婚約破棄
異国の味噌汁というスープを作って、ジェフに提供してみた。すると彼は味噌汁の入った器を床に叩きつけて叫んだ。
「なんだこのドブ水は! こんなマズイものを飲ませて! 婚約破棄だ、フェリシア!」
「え……そんな!」
「ちゃんと味見したのか!? マズイにも程があるぞ!」
もちろん、味見なんてしていない。
料理に自信があったし、聞いた通りのレシピでがんばったから。
だから……うぅ。
「ジェフ、わたしの腕が足りないばかりに」
「もう遅い。屋敷から出行ってくれ!!」
「考え直してください……」
「無理だ。君は女神のような気品があるが、それだけだ。料理の腕前は下の下。これなら、豚のエサでも食っていた方がマシだ!」
ひどい、ひどすぎる……!
そこまで言う必要はないでしょう。
あまりの事態に、わたしは涙がボロボロ溢れでた。
悔しくて屋敷を飛び出した。
◆
頭が真っ白になりながら、アテもなく外を彷徨う。
林の中でうずくまり、わたしは更に涙した。
ジェフってば、酷いわ……。
彼の為を思って味噌汁を作ってみたのに。
婚約破棄までして……。
そこまですることないのに。
「もし、そこのお嬢さん」
「……ぐすっ」
「お嬢さん、よかったらこのハンカチを」
「ありがとう……。って、あなたは?」
「私はマッドというものです」
気づけば目の前には若い男性がいた。
紳士のような身なりで、顔立ちも整っていた。なんかカッコイイ人だなって感じた。
「マッドさん、ハンカチをありがとう。お優しいのですね」
「その涙、訳ありのようですね」
わたしは、さっき味噌汁が原因で屋敷を追い出されたことをマッドに話した。すると彼は納得して同情してくれた。優しい人なんだ。
「ジェフってば酷いでしょう……」
「そうですね。……なら、貴女に料理スキルを与えましょう」
「料理スキル?」
「はい。
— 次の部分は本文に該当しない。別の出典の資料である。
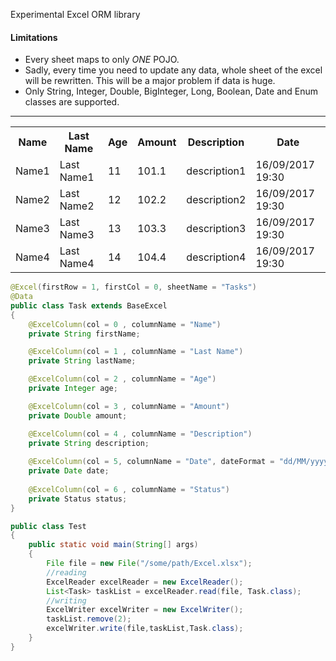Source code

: Experimental Excel ORM library

#### Limitations
* Every sheet maps to only _ONE_ POJO.
* Sadly, every time you need to update any data, whole sheet of the excel will be rewritten. This will be a major problem if data is huge. 
* Only String, Integer, Double, BigInteger, Long, Boolean, Date and Enum classes are supported.


***


<table>
  <tr>
    <th>Name</th>
    <th>Last Name</th>
    <th>Age</th>
    <th>Amount</th>
    <th>Description</th>
    <th>Date</th>
  </tr>
  <tr>
    <td>Name1</td>
    <td>Last Name1</td>
    <td>11</td>
    <td>101.1</td>
    <td>description1</td>
    <td>16/09/2017 19:30</td>
  </tr>
  <tr>
    <td>Name2</td>
    <td>Last Name2</td>
    <td>12</td>
    <td>102.2</td>
    <td>description2</td>
    <td>16/09/2017 19:30</td>
  </tr>
  <tr>
    <td>Name3</td>
    <td>Last Name3</td>
    <td>13</td>
    <td>103.3</td>
    <td>description3</td>
    <td>16/09/2017 19:30</td>
  </tr>
  <tr>
    <td>Name4</td>
    <td>Last Name4</td>
    <td>14</td>
    <td>104.4</td>
    <td>description4</td>
    <td>16/09/2017 19:30</td>
  </tr>
</table>


```java
@Excel(firstRow = 1, firstCol = 0, sheetName = "Tasks")
@Data
public class Task extends BaseExcel
{
    @ExcelColumn(col = 0 , columnName = "Name")
    private String firstName;

    @ExcelColumn(col = 1 , columnName = "Last Name")
    private String lastName;

    @ExcelColumn(col = 2 , columnName = "Age")
    private Integer age;

    @ExcelColumn(col = 3 , columnName = "Amount")
    private Double amount;

    @ExcelColumn(col = 4 , columnName = "Description")
    private String description;
    
    @ExcelColumn(col = 5, columnName = "Date", dateFormat = "dd/MM/yyyy HH:mm")
    private Date date;
    
    @ExcelColumn(col = 6 , columnName = "Status")
    private Status status;
}
```

```java
public class Test
{
    public static void main(String[] args)
    {
        File file = new File("/some/path/Excel.xlsx");
        //reading
        ExcelReader excelReader = new ExcelReader();
        List<Task> taskList = excelReader.read(file, Task.class);
        //writing
        ExcelWriter excelWriter = new ExcelWriter();
        taskList.remove(2);
        excelWriter.write(file,taskList,Task.class);
    }
}
```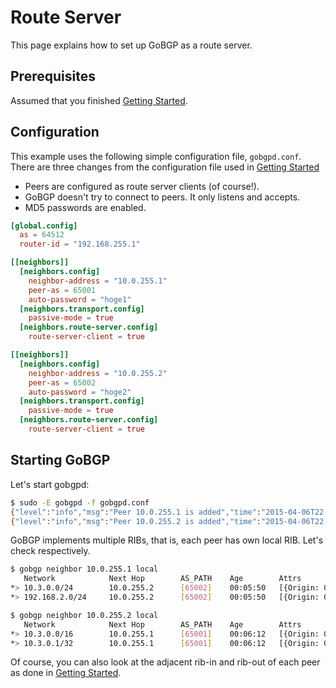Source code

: # Route Server

This page explains how to set up GoBGP as a route server.

## Prerequisites

Assumed that you finished [Getting Started](https://github.com/osrg/gobgp/blob/master/docs/sources/getting-started.md).

## Configuration

This example uses the following simple configuration file, `gobgpd.conf`. There are three changes from 
the configuration file used in [Getting Started](https://github.com/osrg/gobgp/blob/master/docs/sources/getting-started.md)

 * Peers are configured as route server clients (of course!).
 * GoBGP doesn't try to connect to peers. It only listens and accepts.
 * MD5 passwords are enabled.

```toml
[global.config]
  as = 64512
  router-id = "192.168.255.1"

[[neighbors]]
  [neighbors.config]
    neighbor-address = "10.0.255.1"
    peer-as = 65001
    auto-password = "hoge1"
  [neighbors.transport.config]
    passive-mode = true
  [neighbors.route-server.config]
    route-server-client = true

[[neighbors]]
  [neighbors.config]
    neighbor-address = "10.0.255.2"
    peer-as = 65002
    auto-password = "hoge2"
  [neighbors.transport.config]
    passive-mode = true
  [neighbors.route-server.config]
    route-server-client = true
```

## Starting GoBGP

Let's start gobgpd:

```bash
$ sudo -E gobgpd -f gobgpd.conf
{"level":"info","msg":"Peer 10.0.255.1 is added","time":"2015-04-06T22:55:57+09:00"}
{"level":"info","msg":"Peer 10.0.255.2 is added","time":"2015-04-06T22:55:57+09:00"}
```

GoBGP implements multiple RIBs, that is, each peer has own local
RIB. Let's check respectively.

```bash
$ gobgp neighbor 10.0.255.1 local
   Network            Next Hop        AS_PATH    Age        Attrs
*> 10.3.0.0/24        10.0.255.2      [65002]    00:05:50   [{Origin: 0} {Med: 0}]
*> 192.168.2.0/24     10.0.255.2      [65002]    00:05:50   [{Origin: 0} {Med: 0}]
```

```bash
$ gobgp neighbor 10.0.255.2 local
   Network            Next Hop        AS_PATH    Age        Attrs
*> 10.3.0.0/16        10.0.255.1      [65001]    00:06:12   [{Origin: 0} {Med: 0}]
*> 10.3.0.1/32        10.0.255.1      [65001]    00:06:12   [{Origin: 0} {Med: 0}]
```

Of course, you can also look at the adjacent rib-in and rib-out of each peer as done in [Getting Started](https://github.com/osrg/gobgp/blob/master/docs/sources/getting-started.md).
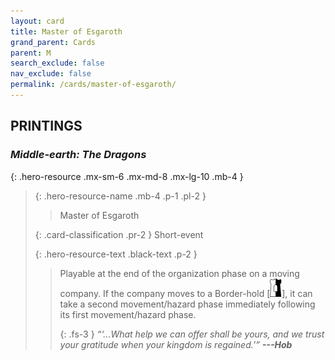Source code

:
 ```yaml
---
layout: card
title: Master of Esgaroth
grand_parent: Cards
parent: M
search_exclude: false
nav_exclude: false
permalink: /cards/master-of-esgaroth/
---
```


## PRINTINGS


### _Middle-earth: The Dragons_

{: .hero-resource .mx-sm-6 .mx-md-8 .mx-lg-10 .mb-4 }
> {: .hero-resource-name .mb-4 .p-1 .pl-2 }
> > <div class="card-mp"></div>
> > <div class="card-name">Master of Esgaroth</div>
>
> {: .card-classification .pr-2 }
> Short-event
>
> {: .hero-resource-text .black-text .p-2 }
> > Playable at the end of the organization phase on a moving company. If the company moves to a Border-hold \[![](/assets/images/border-hold.svg)], it can take a second movement/hazard phase immediately following its first movement/hazard phase. 
> > 
> > {: .fs-3 } 
> > _“‘...What help we can offer shall be yours, and we trust your gratitude when your kingdom is regained.’”_ ***---&#65279;Hob*** 
>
この力を得れば、貴女はどんな料理も得意になり、美味しいものを提供できるようになるんです」
そんな魔法みたいなスキルが貰えるの?
信じがたいけど、今は藁にも縋る思いだった。
「魔法使いさんなのですか?」
「そうかもしれませんし、そうとも言えないかもしれません。信じる者は救われる。それだけですよ」
にっこりと笑うマッド。
……爽やかで魅力的な人。
そうね、この人になら騙されてもいいかなって思った。
「お願いします」
「……では、目を閉じて。両手を借ります」
すると、両手に温かいものを感じた。
陽射しのようにポカポカしてる。
「わぁ、なんか凄いですね」
「これでもうフェリシアさんは、様々な料理を作れますよ」
「本当ですか!」
「ええ、さっそく試してみてください。これできっとジェフという方とも仲良くなれるでしょう」
「ありがとうございます。まずは家で試してみます」
「そうするといいでしょう。では、私はこれにて」
静かに去っていくマッド。
不思議な人だった。
なんであれ、わたしは料理が上手になったらしい。